AP;そのとおりです。そこでは時間が逆に、あるいは垂直に、望むがままに動き、そもそも時間が消滅するのです。もちろんそれは新しい次元です。それは映画が「距離のモンタージュ」によって成し遂げられる新しい概念なのです。でも私は30年も前にこの作業をしているのです。ですからあなた方は(実は)30年前の私を見ていることになるのです。これは時間というものはないということを語っているのです。なぜなら映画にとって時間は何の意味も持っていないのです。

-1920年代のソ連映画、エイゼンシュテインやヴェルトフ、ドヴジェンコについて、今はどうお考えですか?伝統の上で御自身が映画を製作されているという考えも少しはおありなんでしょうか。

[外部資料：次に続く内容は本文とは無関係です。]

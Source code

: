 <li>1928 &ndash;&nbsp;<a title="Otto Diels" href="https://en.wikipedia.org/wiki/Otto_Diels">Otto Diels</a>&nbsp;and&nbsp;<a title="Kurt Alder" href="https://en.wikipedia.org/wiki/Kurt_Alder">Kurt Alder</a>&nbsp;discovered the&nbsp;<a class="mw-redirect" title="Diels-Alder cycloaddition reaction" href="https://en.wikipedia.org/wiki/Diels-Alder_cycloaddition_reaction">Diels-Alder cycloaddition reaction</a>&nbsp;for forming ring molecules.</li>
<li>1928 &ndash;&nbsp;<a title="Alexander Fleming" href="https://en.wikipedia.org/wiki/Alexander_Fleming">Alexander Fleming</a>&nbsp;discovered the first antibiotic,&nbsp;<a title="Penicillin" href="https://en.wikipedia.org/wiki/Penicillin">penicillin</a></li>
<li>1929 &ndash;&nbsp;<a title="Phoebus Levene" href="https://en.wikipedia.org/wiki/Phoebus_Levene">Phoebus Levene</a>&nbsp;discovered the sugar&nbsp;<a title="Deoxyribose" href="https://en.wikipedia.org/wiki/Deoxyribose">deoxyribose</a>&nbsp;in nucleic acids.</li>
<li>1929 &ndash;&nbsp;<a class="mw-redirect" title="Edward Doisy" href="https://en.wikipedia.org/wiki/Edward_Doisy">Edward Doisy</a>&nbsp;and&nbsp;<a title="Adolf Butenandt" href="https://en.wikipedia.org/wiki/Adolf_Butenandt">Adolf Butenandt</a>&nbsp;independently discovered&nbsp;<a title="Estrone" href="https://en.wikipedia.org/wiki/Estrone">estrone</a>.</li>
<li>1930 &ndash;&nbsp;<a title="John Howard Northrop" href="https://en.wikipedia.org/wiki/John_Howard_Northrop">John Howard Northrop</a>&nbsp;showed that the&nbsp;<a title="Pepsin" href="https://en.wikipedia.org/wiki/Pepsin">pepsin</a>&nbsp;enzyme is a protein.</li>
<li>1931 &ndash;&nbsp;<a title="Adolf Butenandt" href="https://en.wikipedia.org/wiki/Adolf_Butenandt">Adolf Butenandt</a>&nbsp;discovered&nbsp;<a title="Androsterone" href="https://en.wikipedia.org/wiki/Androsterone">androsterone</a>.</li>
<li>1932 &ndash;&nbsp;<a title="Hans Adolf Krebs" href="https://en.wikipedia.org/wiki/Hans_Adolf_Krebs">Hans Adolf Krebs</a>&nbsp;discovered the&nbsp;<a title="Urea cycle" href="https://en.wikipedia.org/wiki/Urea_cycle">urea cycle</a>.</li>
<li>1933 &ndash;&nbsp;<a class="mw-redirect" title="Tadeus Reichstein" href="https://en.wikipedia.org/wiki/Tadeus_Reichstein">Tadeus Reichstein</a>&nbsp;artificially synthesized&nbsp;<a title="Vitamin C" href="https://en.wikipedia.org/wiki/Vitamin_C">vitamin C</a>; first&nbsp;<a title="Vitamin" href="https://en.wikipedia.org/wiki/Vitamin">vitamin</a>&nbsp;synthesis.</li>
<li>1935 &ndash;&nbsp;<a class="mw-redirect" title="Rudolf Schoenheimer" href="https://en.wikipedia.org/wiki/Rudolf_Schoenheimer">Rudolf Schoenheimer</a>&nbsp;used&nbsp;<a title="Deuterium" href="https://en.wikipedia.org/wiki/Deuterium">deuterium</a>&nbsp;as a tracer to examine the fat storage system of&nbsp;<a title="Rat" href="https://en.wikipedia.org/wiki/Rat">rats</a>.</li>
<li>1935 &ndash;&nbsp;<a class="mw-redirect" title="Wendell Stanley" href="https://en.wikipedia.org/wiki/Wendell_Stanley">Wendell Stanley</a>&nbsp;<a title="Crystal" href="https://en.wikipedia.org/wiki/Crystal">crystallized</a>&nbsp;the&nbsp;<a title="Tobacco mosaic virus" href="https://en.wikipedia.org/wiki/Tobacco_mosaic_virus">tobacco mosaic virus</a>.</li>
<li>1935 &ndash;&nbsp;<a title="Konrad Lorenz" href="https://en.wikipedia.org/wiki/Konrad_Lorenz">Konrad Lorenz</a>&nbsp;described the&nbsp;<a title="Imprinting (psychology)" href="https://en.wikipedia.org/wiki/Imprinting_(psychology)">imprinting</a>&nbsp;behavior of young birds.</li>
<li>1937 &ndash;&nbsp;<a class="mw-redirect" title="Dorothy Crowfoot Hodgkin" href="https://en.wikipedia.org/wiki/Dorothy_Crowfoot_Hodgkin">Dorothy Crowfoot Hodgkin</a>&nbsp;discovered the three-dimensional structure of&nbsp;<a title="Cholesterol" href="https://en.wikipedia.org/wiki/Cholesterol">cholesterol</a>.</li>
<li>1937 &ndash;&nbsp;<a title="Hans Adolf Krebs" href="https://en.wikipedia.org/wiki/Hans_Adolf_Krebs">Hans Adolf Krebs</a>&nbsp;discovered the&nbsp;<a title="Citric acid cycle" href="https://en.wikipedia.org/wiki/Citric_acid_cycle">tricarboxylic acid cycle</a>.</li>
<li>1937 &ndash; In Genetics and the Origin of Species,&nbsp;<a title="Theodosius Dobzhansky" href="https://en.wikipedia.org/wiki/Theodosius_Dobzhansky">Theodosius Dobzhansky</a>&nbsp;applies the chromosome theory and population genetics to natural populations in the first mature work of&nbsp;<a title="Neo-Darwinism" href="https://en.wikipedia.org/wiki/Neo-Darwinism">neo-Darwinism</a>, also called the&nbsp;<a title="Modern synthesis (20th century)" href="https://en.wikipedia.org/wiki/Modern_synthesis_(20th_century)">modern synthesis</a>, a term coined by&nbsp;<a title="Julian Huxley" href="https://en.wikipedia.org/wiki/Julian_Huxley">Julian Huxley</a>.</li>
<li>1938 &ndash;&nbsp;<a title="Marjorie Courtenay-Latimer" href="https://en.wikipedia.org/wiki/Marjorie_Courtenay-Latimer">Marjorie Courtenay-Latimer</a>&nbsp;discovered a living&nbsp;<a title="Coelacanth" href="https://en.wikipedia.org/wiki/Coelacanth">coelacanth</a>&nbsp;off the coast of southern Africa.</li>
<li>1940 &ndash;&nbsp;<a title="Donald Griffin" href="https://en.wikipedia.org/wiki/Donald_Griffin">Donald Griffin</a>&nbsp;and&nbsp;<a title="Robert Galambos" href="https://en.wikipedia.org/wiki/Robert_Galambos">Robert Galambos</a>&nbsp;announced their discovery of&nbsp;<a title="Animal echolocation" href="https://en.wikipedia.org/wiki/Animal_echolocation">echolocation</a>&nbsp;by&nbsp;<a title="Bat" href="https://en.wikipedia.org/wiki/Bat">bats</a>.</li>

AP;彼らの伝統の上で作業をすることはまったくありません。もし私の映画がソ連映画の伝統を思い起こさせることがあるとするなら、それは表面的なものです。彼らは隣接しているものをただ接合しているのです。彼らは二つの断片を衝突させることによって何かの連想を呼び起こさなければなりませんでした。私の場合、距離を置いていますし、連想というものもありません。まるで河の水が流れるようなものです。もしソ連の伝統的な映画のモンタージュというものが「二つの頭が一つの体を持つ」ようなものだとするなら、私の「距離のモンタージュ」の映画は、「一つの頭が二つの体を、距離を置いて持っている」ようなものと言えるのです。これはまったく異なるものなのです。反対のものです。

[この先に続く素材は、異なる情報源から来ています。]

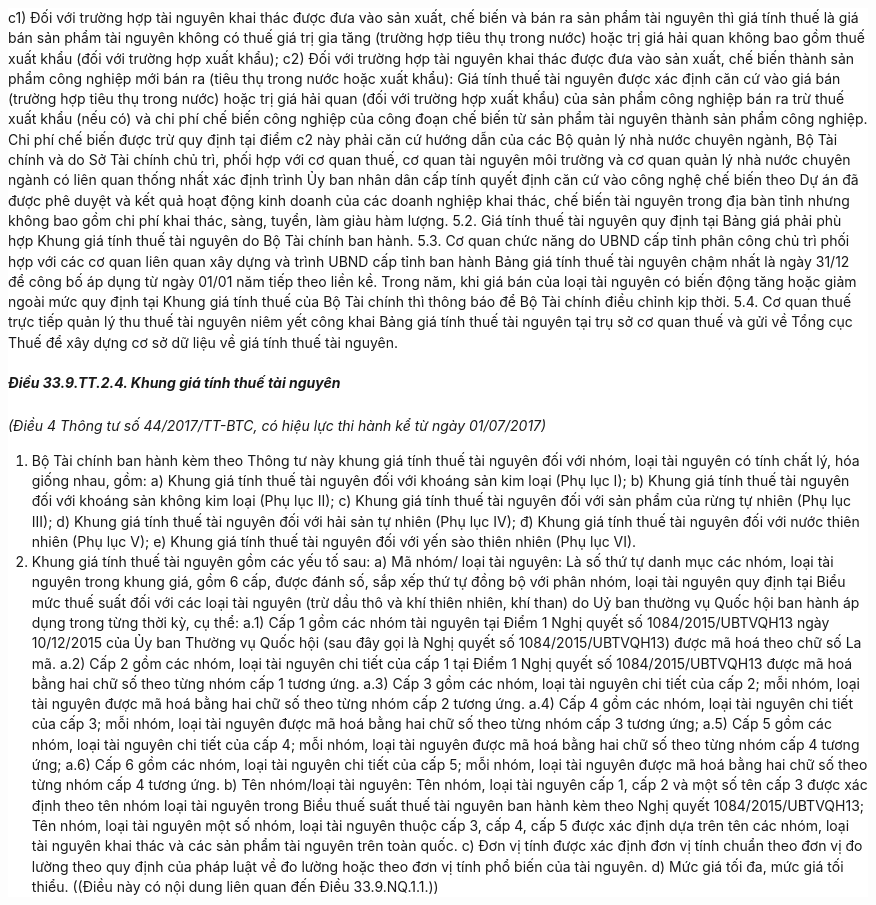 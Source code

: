 c1) Đối với trường hợp tài nguyên khai thác được đưa vào sản xuất, chế biến và bán ra sản phẩm tài nguyên thì giá tính thuế là giá bán sản phẩm tài nguyên không có thuế giá trị gia tăng (trường hợp tiêu thụ trong nước) hoặc trị giá hải quan không bao gồm thuế xuất khẩu (đối với trường hợp xuất khẩu);
c2) Đối với trường hợp tài nguyên khai thác được đưa vào sản xuất, chế biến thành sản phẩm công nghiệp mới bán ra (tiêu thụ trong nước hoặc xuất khẩu): Giá tính thuế tài nguyên được xác định căn cứ vào giá bán (trường hợp tiêu thụ trong nước) hoặc trị giá hải quan (đối với trường hợp xuất khẩu) của sản phẩm công nghiệp bán ra trừ thuế xuất khẩu (nếu có) và chi phí chế biến công nghiệp của công đoạn chế biến từ sản phẩm tài nguyên thành sản phẩm công nghiệp.
Chi phí chế biến được trừ quy định tại điểm c2 này phải căn cứ hướng dẫn của các Bộ quản lý nhà nước chuyên ngành, Bộ Tài chính và do Sở Tài chính chủ trì, phối hợp với cơ quan thuế, cơ quan tài nguyên môi trường và cơ quan quản lý nhà nước chuyên ngành có liên quan thống nhất xác định trình Ủy ban nhân dân cấp tính quyết định căn cứ vào công nghệ chế biến theo Dự án đã được phê duyệt và kết quả hoạt động kinh doanh của các doanh nghiệp khai thác, chế biến tài nguyên trong địa bàn tỉnh nhưng không bao gồm chi phí khai thác, sàng, tuyển, làm giàu hàm lượng.
5.2. Giá tính thuế tài nguyên quy định tại Bảng giá phải phù hợp Khung giá tính thuế tài nguyên do Bộ Tài chính ban hành.
5.3. Cơ quan chức năng do UBND cấp tỉnh phân công chủ trì phối hợp với các cơ quan liên quan xây dựng và trình UBND cấp tỉnh ban hành Bảng giá tính thuế tài nguyên chậm nhất là ngày 31/12 để công bố áp dụng từ ngày 01/01 năm tiếp theo liền kề. Trong năm, khi giá bán của loại tài nguyên có biến động tăng hoặc giảm ngoài mức quy định tại Khung giá tính thuế của Bộ Tài chính thì thông báo để Bộ Tài chính điều chỉnh kịp thời.
5.4. Cơ quan thuế trực tiếp quản lý thu thuế tài nguyên niêm yết công khai Bảng giá tính thuế tài nguyên tại trụ sở cơ quan thuế và gửi về Tổng cục Thuế để xây dựng cơ sở dữ liệu về giá tính thuế tài nguyên.

##### Điều 33.9.TT.2.4. Khung giá tính thuế tài nguyên
*(Điều 4 Thông tư số 44/2017/TT-BTC, có hiệu lực thi hành kể từ ngày 01/07/2017)*
1. Bộ Tài chính ban hành kèm theo Thông tư này khung giá tính thuế tài nguyên đối với nhóm, loại tài nguyên có tính chất lý, hóa giống nhau, gồm:
a) Khung giá tính thuế tài nguyên đối với khoáng sản kim loại (Phụ lục I);
b) Khung giá tính thuế tài nguyên đối với khoáng sản không kim loại (Phụ lục II);
c) Khung giá tính thuế tài nguyên đối với sản phẩm của rừng tự nhiên (Phụ lục III);
d) Khung giá tính thuế tài nguyên đối với hải sản tự nhiên (Phụ lục IV);
đ) Khung giá tính thuế tài nguyên đối với nước thiên nhiên (Phụ lục V);
e) Khung giá tính thuế tài nguyên đối với yến sào thiên nhiên (Phụ lục VI).
2. Khung giá tính thuế tài nguyên gồm các yếu tố sau:
a) Mã nhóm/ loại tài nguyên: Là số thứ tự danh mục các nhóm, loại tài nguyên trong khung giá, gồm 6 cấp, được đánh số, sắp xếp thứ tự đồng bộ với phân nhóm, loại tài nguyên quy định tại Biểu mức thuế suất đối với các loại tài nguyên (trừ dầu thô và khí thiên nhiên, khí than) do Uỷ ban thường vụ Quốc hội ban hành áp dụng trong từng thời kỳ, cụ thể:
a.1) Cấp 1 gồm các nhóm tài nguyên tại Điểm 1 Nghị quyết số 1084/2015/UBTVQH13 ngày 10/12/2015 của Ủy ban Thường vụ Quốc hội (sau đây gọi là Nghị quyết số 1084/2015/UBTVQH13) được mã hoá theo chữ số La mã.
a.2) Cấp 2 gồm các nhóm, loại tài nguyên chi tiết của cấp 1 tại Điểm 1 Nghị quyết số 1084/2015/UBTVQH13 được mã hoá bằng hai chữ số theo từng nhóm cấp 1 tương ứng.
a.3) Cấp 3 gồm các nhóm, loại tài nguyên chi tiết của cấp 2; mỗi nhóm, loại tài nguyên được mã hoá bằng hai chữ số theo từng nhóm cấp 2 tương ứng.
a.4) Cấp 4 gồm các nhóm, loại tài nguyên chi tiết của cấp 3; mỗi nhóm, loại tài nguyên được mã hoá bằng hai chữ số theo từng nhóm cấp 3 tương ứng;
a.5) Cấp 5 gồm các nhóm, loại tài nguyên chi tiết của cấp 4; mỗi nhóm, loại tài nguyên được mã hoá bằng hai chữ số theo từng nhóm cấp 4 tương ứng;
a.6) Cấp 6 gồm các nhóm, loại tài nguyên chi tiết của cấp 5; mỗi nhóm, loại tài nguyên được mã hoá bằng hai chữ số theo từng nhóm cấp 4 tương ứng.
b) Tên nhóm/loại tài nguyên: Tên nhóm, loại tài nguyên cấp 1, cấp 2 và một số tên cấp 3 được xác định theo tên nhóm loại tài nguyên trong Biểu thuế suất thuế tài nguyên ban hành kèm theo Nghị quyết 1084/2015/UBTVQH13; Tên nhóm, loại tài nguyên một số nhóm, loại tài nguyên thuộc cấp 3, cấp 4, cấp 5 được xác định dựa trên tên các nhóm, loại tài nguyên khai thác và các sản phẩm tài nguyên trên toàn quốc.
c) Đơn vị tính được xác định đơn vị tính chuẩn theo đơn vị đo lường theo quy định của pháp luật về đo lường hoặc theo đơn vị tính phổ biến của tài nguyên.
d) Mức giá tối đa, mức giá tối thiểu.
((Điều này có nội dung liên quan đến Điều 33.9.NQ.1.1.))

-でもエイゼンシュテインやドヴジェンコの映画にも「見えないものを見えるようにする」要素の萌芽があるのでは?

AP;もしかすると彼らは考えたかも知れませんが、事実上ありませんでした。それはただ一つの理由によってそう考えられます。見えるものと見えないものがトーキーの発展を作り上げるのです。エイゼンシュテインやドヴジェンコはサイレント映画の巨匠でした。音が映画芸術に現われたとき、必要なだけ使いこなすには間に合いませんでした。だからトーキーの時代になっても、「サイレント映画の巨匠」であり続けたのです。見えるものと見えないものを扱うのは、トーキーでなくてはなりません。彼らはただ間に合わなかったのです。エイゼンシュテインは歌舞伎や能が音声を非常に有効に利用していることを見てとってはいましたが、彼ら自身が実現はしていないのです。それは彼ら自身のモンタージュが隣接したものを接合していたからです。私の映画では、映画の半分はスクリーン上には不在なのです。

-ペレシャンさんの映画は一つの視聴覚音楽の連続体になっていますね。音も一つのイメージとして扱っておられます。

AP;もちろんそうです。最も重要なことは、私の映画では音は映像であり、映像は音だということです。映像を目で見て、音を耳で聴いているにもかかわらず、そうなのです。実際は逆なのです。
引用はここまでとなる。